3D printed houses for only $5,000???


I'm amazed to read that a Chinese company is producing simple cement prefabricated homes by what's claimed to be a 3D printing method, for the equivalent of less than $5,000 apiece.  They may not look like much to eyes used to American suburban homes, but to many in poorer countries they'll be paradise compared to a mud hut or tin-and-cardboard shack.




The company claims the technology can be scaled to produce multi-level homes in less than a day.




You can read more about it here.  If this can be made to work economically on a large scale, it might revolutionize housing construction throughout the world.  For that matter, it might do the same to typical US frame-and-siding construction techniques.  I'd love to be able to put up a small but comfortable home for less than a tenth of modern construction costs - and if it's made of concrete, I'm willing to bet it'll be more resistant to hurricanes and tornadoes than what we're living in right now!

Peter

6 comments:

Well Seasoned Fool said...

First obstacle? Building codes, and the whole community of those writing and enforcing them.

Anonymous said...

They were used in Venezuela. Chavez brought them to provide for cheap housing for the poor.
They last about a year before starting to disintegrate...literally.

drjim said...

Make them from something other than Chinese concrete, and they might last longer!

Anonymous said...

"they might last longer"

Yes. Google: Edison concrete house

Beaner49 said...

Did you happen to notice the DATE of that article....?

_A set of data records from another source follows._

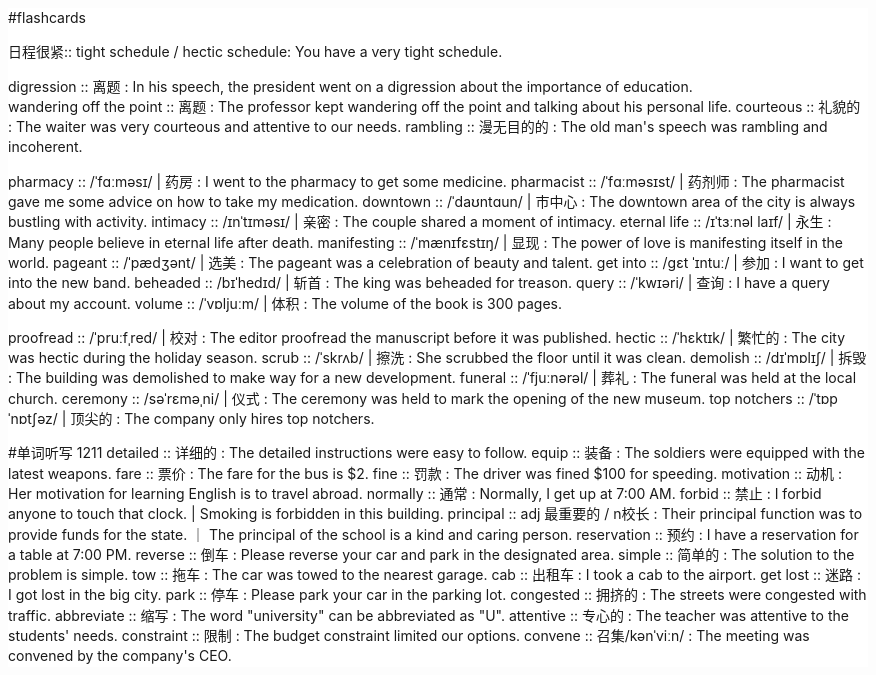 #flashcards 

日程很紧:: tight schedule / hectic schedule: You have a very tight schedule. 

digression :: 离题 : In his speech, the president went on a digression about the importance of education.  
wandering off the point :: 离题 : The professor kept wandering off the point and talking about his personal life. 
courteous :: 礼貌的 : The waiter was very courteous and attentive to our needs. 
rambling :: 漫无目的的 : The old man's speech was rambling and incoherent. 

pharmacy :: /ˈfɑːməsɪ/ | 药房 : I went to the pharmacy to get some medicine. 
pharmacist :: /ˈfɑːməsɪst/ | 药剂师 : The pharmacist gave me some advice on how to take my medication. 
downtown :: /ˈdaʊntɑun/ | 市中心 : The downtown area of the city is always bustling with activity. 
intimacy :: /ɪnˈtɪməsɪ/ | 亲密 : The couple shared a moment of intimacy. 
eternal life :: /ɪˈtɜːnəl laɪf/ | 永生 : Many people believe in eternal life after death. 
manifesting :: /ˈmænɪfɛstɪŋ/ | 显现 : The power of love is manifesting itself in the world. 
pageant :: /ˈpædʒənt/ | 选美 : The pageant was a celebration of beauty and talent. 
get into :: /ɡɛt ˈɪntuː/ | 参加 : I want to get into the new band. 
beheaded :: /bɪˈhedɪd/ | 斩首 : The king was beheaded for treason. 
query :: /ˈkwɪəri/ | 查询 : I have a query about my account. 
volume :: /ˈvɒljuːm/ | 体积 : The volume of the book is 300 pages. 

proofread :: /ˈpruːfˌred/ | 校对 : The editor proofread the manuscript before it was published. 
hectic :: /ˈhɛktɪk/ | 繁忙的 : The city was hectic during the holiday season. 
scrub :: /ˈskrʌb/ | 擦洗 : She scrubbed the floor until it was clean. 
demolish :: /dɪˈmɒlɪʃ/ | 拆毁 : The building was demolished to make way for a new development. 
funeral :: /ˈfjuːnərəl/ | 葬礼 : The funeral was held at the local church. 
ceremony :: /səˈrɛməˌni/ | 仪式 : The ceremony was held to mark the opening of the new museum. 
top notchers :: /ˈtɒpˈnɒtʃəz/ | 顶尖的 : The company only hires top notchers. 


#单词听写 1211
detailed :: 详细的 : The detailed instructions were easy to follow. 
equip :: 装备 : The soldiers were equipped with the latest weapons. 
fare :: 票价 : The fare for the bus is $2. 
fine :: 罚款 : The driver was fined $100 for speeding. 
motivation :: 动机 : Her motivation for learning English is to travel abroad. 
normally :: 通常 : Normally, I get up at 7:00 AM. 
forbid :: 禁止 : I forbid anyone to touch that clock. | Smoking is forbidden in this building. 
principal :: adj 最重要的 / n校长 : Their principal function was to provide funds for the state.  ｜  The principal of the school is a kind and caring person. 
reservation :: 预约 : I have a reservation for a table at 7:00 PM. 
reverse :: 倒车 : Please reverse your car and park in the designated area. 
simple :: 简单的 : The solution to the problem is simple. 
tow :: 拖车 : The car was towed to the nearest garage. 
cab :: 出租车 : I took a cab to the airport. 
get lost :: 迷路 : I got lost in the big city. 
park :: 停车 : Please park your car in the parking lot. 
congested :: 拥挤的 : The streets were congested with traffic. 
abbreviate :: 缩写 : The word "university" can be abbreviated as "U". 
attentive :: 专心的 : The teacher was attentive to the students' needs. 
constraint :: 限制 : The budget constraint limited our options. 
convene :: 召集/kənˈviːn/ : The meeting was convened by the company's CEO.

Inconsiderate Bastard said...

Take a look at "tip-up" concrete construction. I've wondered why that isn't used more frequently for "economy housing" espscially for the 2nd and 3rd world.

Concrete wall panels, with standardized sizes, some solid, some with openings for doors and windows, conduit for wiring inside the walls, craned into place and secured to a poured on-site slab, would seem to be a simple and relatively inexpensive means of building houses.

There's a 5-story residential building im Miami that was built using a French-invented method of pouring concrete on-site; the building went up one level per day, with uniform apartment sizes. Can't remember the name, but I got a VHS tape 25 years ago from one of the concrete industry lobbying outfits in DC that showed the technique. Seemed fast and simple.